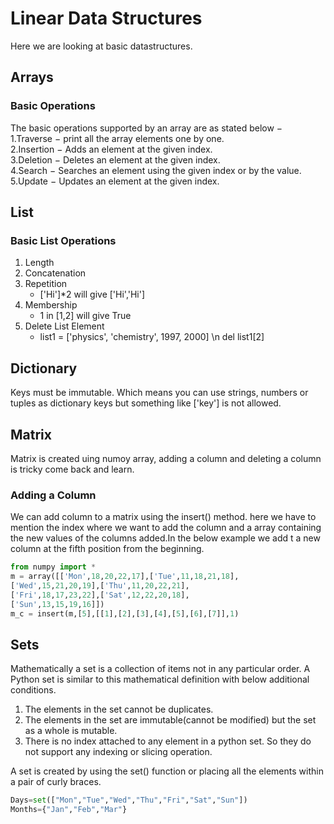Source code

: # Linear Data Structures

Here we are looking at basic datastructures.  

## Arrays

### Basic Operations

The basic operations supported by an array are as stated below −  
1.Traverse − print all the array elements one by one.  
2.Insertion − Adds an element at the given index.  
3.Deletion − Deletes an element at the given index.  
4.Search − Searches an element using the given index or by the value.  
5.Update − Updates an element at the given index.

## List

### Basic List Operations

1. Length
2. Concatenation
3. Repetition  
   * ['Hi']*2 will give ['Hi','Hi']
4. Membership
   * 1 in [1,2] will give True
5. Delete List Element  
   * list1 = ['physics', 'chemistry', 1997, 2000] \n del list1[2]

## Dictionary

Keys must be immutable. Which means you can use strings, numbers or tuples as dictionary keys but something like ['key'] is not allowed.

## Matrix

Matrix is created uing numoy array, adding a column and deleting a column is tricky come back and learn.  

### Adding a Column

We can add column to a matrix using the insert() method. here we have to mention the index where we want to add the column and a array containing the new values of the columns added.In the below example we add t a new column at the fifth position from the beginning.

```python
from numpy import *
m = array([['Mon',18,20,22,17],['Tue',11,18,21,18],
['Wed',15,21,20,19],['Thu',11,20,22,21],
['Fri',18,17,23,22],['Sat',12,22,20,18],  
['Sun',13,15,19,16]])
m_c = insert(m,[5],[[1],[2],[3],[4],[5],[6],[7]],1)
```

## Sets

Mathematically a set is a collection of items not in any particular order. A Python set is similar to this mathematical definition with below additional conditions.  

1. The elements in the set cannot be duplicates.
2. The elements in the set are immutable(cannot be modified) but the set as a whole is mutable.
3. There is no index attached to any element in a python set. So they do not support any indexing or slicing operation.

A set is created by using the set() function or placing all the elements within a pair of curly braces.  

```python
Days=set(["Mon","Tue","Wed","Thu","Fri","Sat","Sun"])
Months={"Jan","Feb","Mar"}
```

──────────────────────────────

■ What is expected
In your copy, repeat each record exactly and include no pictures.

■ Solution to this exercise
Source code

: # Linear Data Structures

Here we are looking at basic datastructures.  

## Arrays

### Basic Operations

The basic operations supported by an array are as stated below −  
1.Traverse − print all the array elements one by one.  
2.Insertion − Adds an element at the given index.  
3.Deletion − Deletes an element at the given index.  
4.Search − Searches an element using the given index or by the value.  
5.Update − Updates an element at the given index.

## List

### Basic List Operations

1. Length
2. Concatenation
3. Repetition  
   * ['Hi']*2 will give ['Hi','Hi']
4. Membership
   * 1 in [1,2] will give True
5. Delete List Element  
   * list1 = ['physics', 'chemistry', 1997, 2000] \n del list1[2]

## Dictionary

Keys must be immutable. Which means you can use strings, numbers or tuples as dictionary keys but something like ['key'] is not allowed.

## Matrix

Matrix is created uing numoy array, adding a column and deleting a column is tricky come back and learn.  

### Adding a Column

We can add column to a matrix using the insert() method. here we have to mention the index where we want to add the column and a array containing the new values of the columns added.In the below example we add t a new column at the fifth position from the beginning.

```python
from numpy import *
m = array([['Mon',18,20,22,17],['Tue',11,18,21,18],
['Wed',15,21,20,19],['Thu',11,20,22,21],
['Fri',18,17,23,22],['Sat',12,22,20,18],  
['Sun',13,15,19,16]])
m_c = insert(m,[5],[[1],[2],[3],[4],[5],[6],[7]],1)
```

## Sets

Mathematically a set is a collection of items not in any particular order. A Python set is similar to this mathematical definition with below additional conditions.  

1. The elements in the set cannot be duplicates.
2. The elements in the set are immutable(cannot be modified) but the set as a whole is mutable.
3. There is no index attached to any element in a python set. So they do not support any indexing or slicing operation.

A set is created by using the set() function or placing all the elements within a pair of curly braces.  

```python
Days=set(["Mon","Tue","Wed","Thu","Fri","Sat","Sun"])
Months={"Jan","Feb","Mar"}
```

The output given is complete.